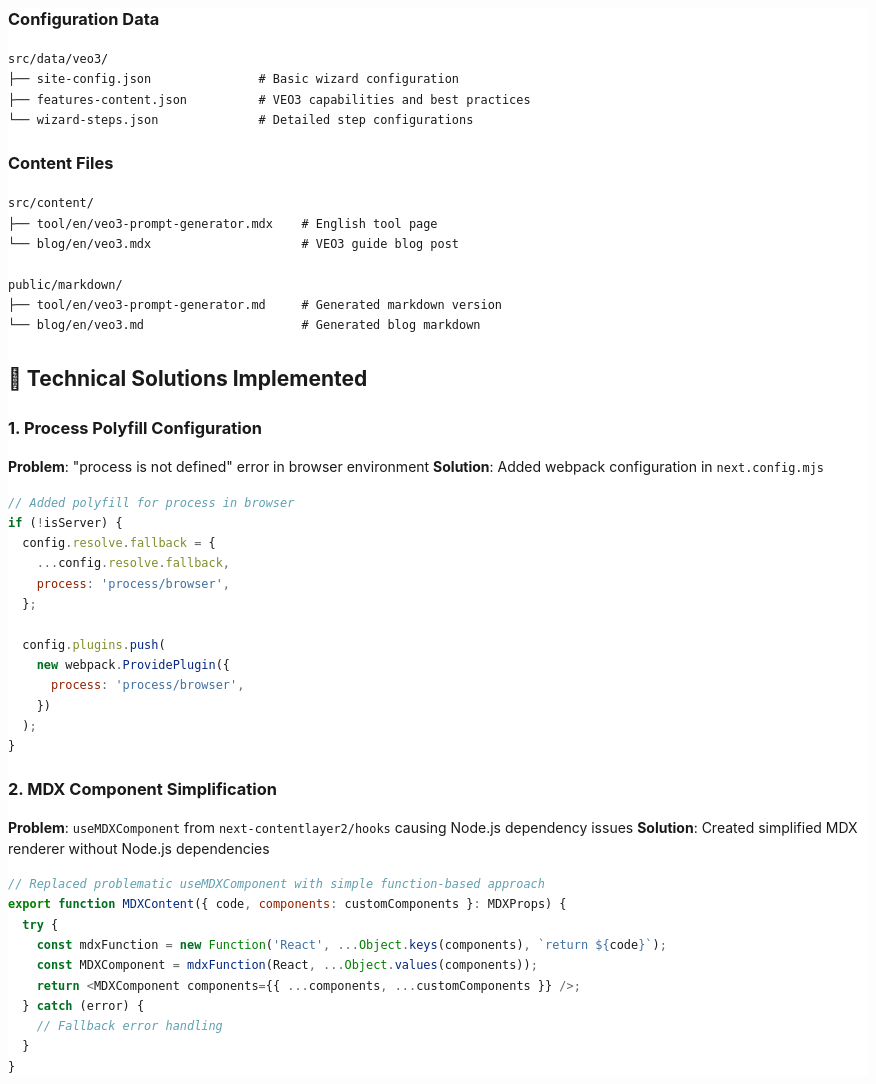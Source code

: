 ### Configuration Data
```
src/data/veo3/
├── site-config.json               # Basic wizard configuration
├── features-content.json          # VEO3 capabilities and best practices
└── wizard-steps.json              # Detailed step configurations
```

### Content Files
```
src/content/
├── tool/en/veo3-prompt-generator.mdx    # English tool page
└── blog/en/veo3.mdx                     # VEO3 guide blog post

public/markdown/
├── tool/en/veo3-prompt-generator.md     # Generated markdown version
└── blog/en/veo3.md                      # Generated blog markdown
```

## 🔧 Technical Solutions Implemented

### 1. Process Polyfill Configuration
**Problem**: "process is not defined" error in browser environment
**Solution**: Added webpack configuration in `next.config.mjs`
```javascript
// Added polyfill for process in browser
if (!isServer) {
  config.resolve.fallback = {
    ...config.resolve.fallback,
    process: 'process/browser',
  };
  
  config.plugins.push(
    new webpack.ProvidePlugin({
      process: 'process/browser',
    })
  );
}
```

### 2. MDX Component Simplification
**Problem**: `useMDXComponent` from `next-contentlayer2/hooks` causing Node.js dependency issues
**Solution**: Created simplified MDX renderer without Node.js dependencies
```javascript
// Replaced problematic useMDXComponent with simple function-based approach
export function MDXContent({ code, components: customComponents }: MDXProps) {
  try {
    const mdxFunction = new Function('React', ...Object.keys(components), `return ${code}`);
    const MDXComponent = mdxFunction(React, ...Object.values(components));
    return <MDXComponent components={{ ...components, ...customComponents }} />;
  } catch (error) {
    // Fallback error handling
  }
}
```
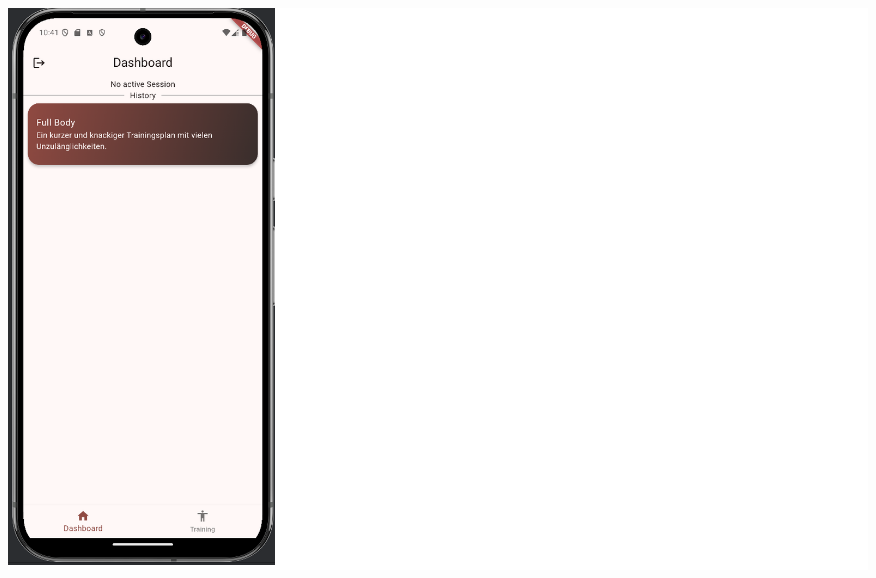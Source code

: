   <img src="screenshots/dashboard_history_screen.png" width="31%" style="display:inline-block;" />
</p>
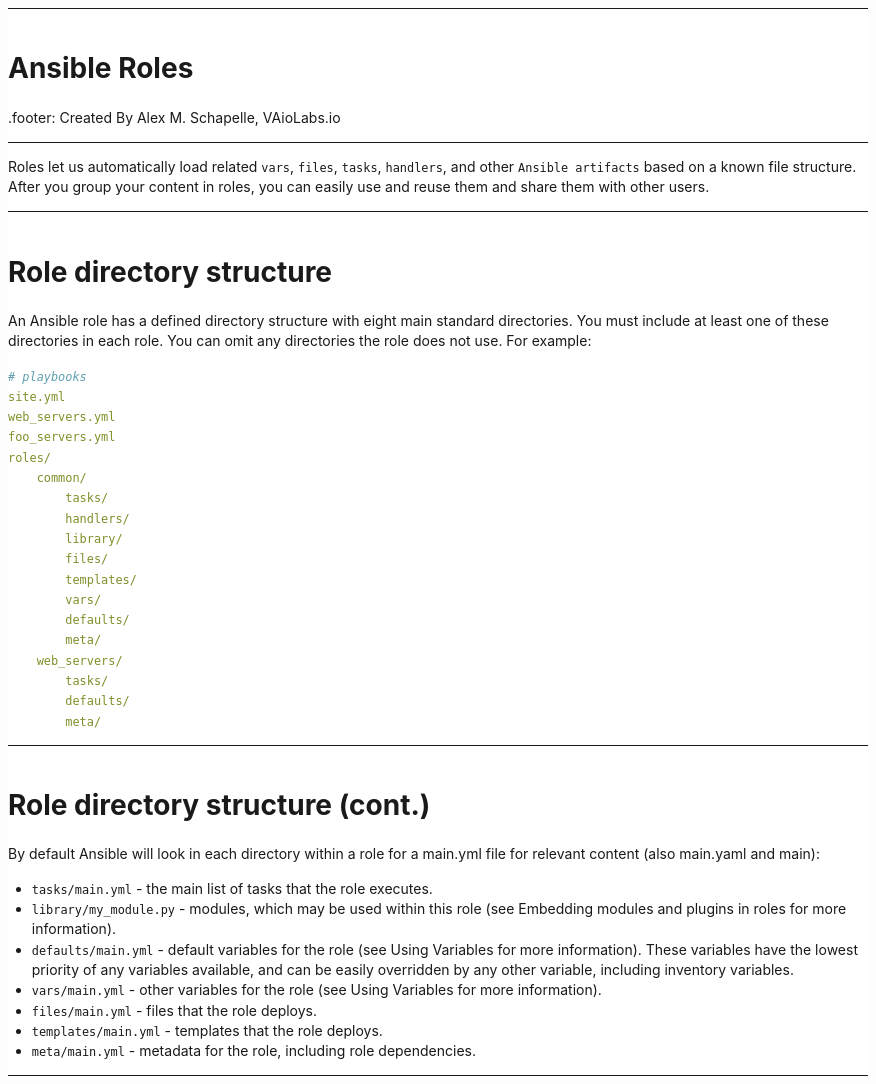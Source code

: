 
---

# Ansible Roles

.footer: Created By Alex M. Schapelle, VAioLabs.io

---


Roles let us automatically load related `vars`, `files`, `tasks`, `handlers`, and other `Ansible artifacts` based on a known file structure. After you group your content in roles, you can easily use and reuse them and share them with other users.

---


# Role directory structure

An Ansible role has a defined directory structure with eight main standard directories. You must include at least one of these directories in each role. You can omit any directories the role does not use. For example:
```yaml
# playbooks
site.yml
web_servers.yml
foo_servers.yml
roles/
    common/
        tasks/
        handlers/
        library/
        files/
        templates/
        vars/
        defaults/
        meta/
    web_servers/
        tasks/
        defaults/
        meta/
```
---

# Role directory structure (cont.)
By default Ansible will look in each directory within a role for a main.yml file for relevant content (also main.yaml and main):

- `tasks/main.yml` - the main list of tasks that the role executes.
- `library/my_module.py` - modules, which may be used within this role (see Embedding modules and plugins in roles for more information).
- `defaults/main.yml` - default variables for the role (see Using Variables for more information). These variables have the lowest priority of any variables available, and can be easily overridden by any other variable, including inventory variables.
- `vars/main.yml` - other variables for the role (see Using Variables for more information).
- `files/main.yml` - files that the role deploys.
- `templates/main.yml` - templates that the role deploys.
- `meta/main.yml` - metadata for the role, including role dependencies.

---
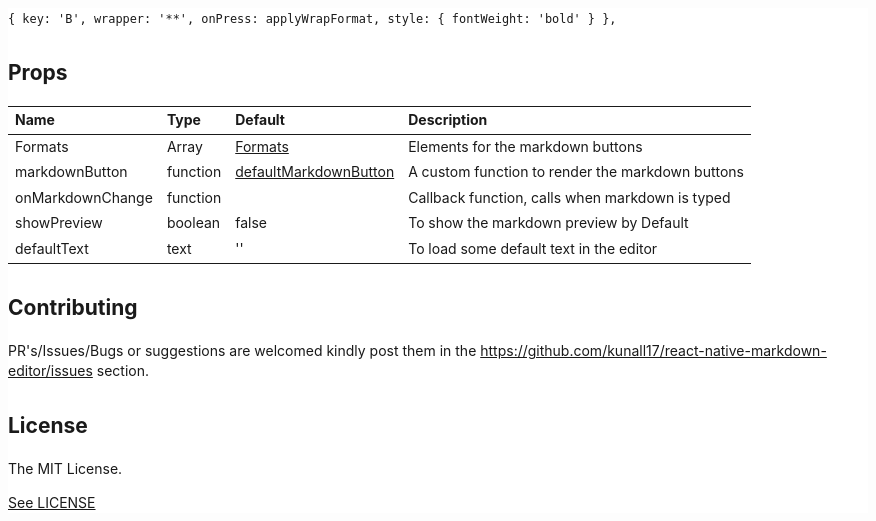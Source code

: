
 ```  
{ key: 'B', wrapper: '**', onPress: applyWrapFormat, style: { fontWeight: 'bold' } },
```


## Props

| Name             | Type     | Default                                                                                                                   | Description                                      |
|:---------------- |:-------- |:------------------------------------------------------------------------------------------------------------------------- |:------------------------------------------------ |
| Formats          | Array    | [Formats](https://github.com/kunall17/react-native-markdown-editor/blob/master/lib/src/Formats.js)                        | Elements for the markdown buttons                |
| markdownButton   | function | [defaultMarkdownButton](https://github.com/kunall17/react-native-markdown-editor/blob/master/lib/src/renderButtons.js#L9) | A custom function to render the markdown buttons |
| onMarkdownChange | function |                                                                                                                           | Callback function, calls when markdown is typed  |
| showPreview      | boolean  | false                                                                                                                     | To show the markdown preview by Default          |
| defaultText      | text     | ''                                                                                                                        | To load some default text in the editor          |

## Contributing

PR's/Issues/Bugs or suggestions are welcomed kindly post them in the https://github.com/kunall17/react-native-markdown-editor/issues section.


## License

The MIT License.

[See LICENSE](LICENSE.md)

○ ○ ○ ○

- **Task brief**: Among the lines of the data above, find those with the word "tasks" and show them.

- **Result**:
Roles let us automatically load related `vars`, `files`, `tasks`, `handlers`, and other `Ansible artifacts` based on a known file structure. After you group your content in roles, you can easily use and reuse them and share them with other users.
        tasks/
        tasks/
- `tasks/main.yml` - the main list of tasks that the role executes.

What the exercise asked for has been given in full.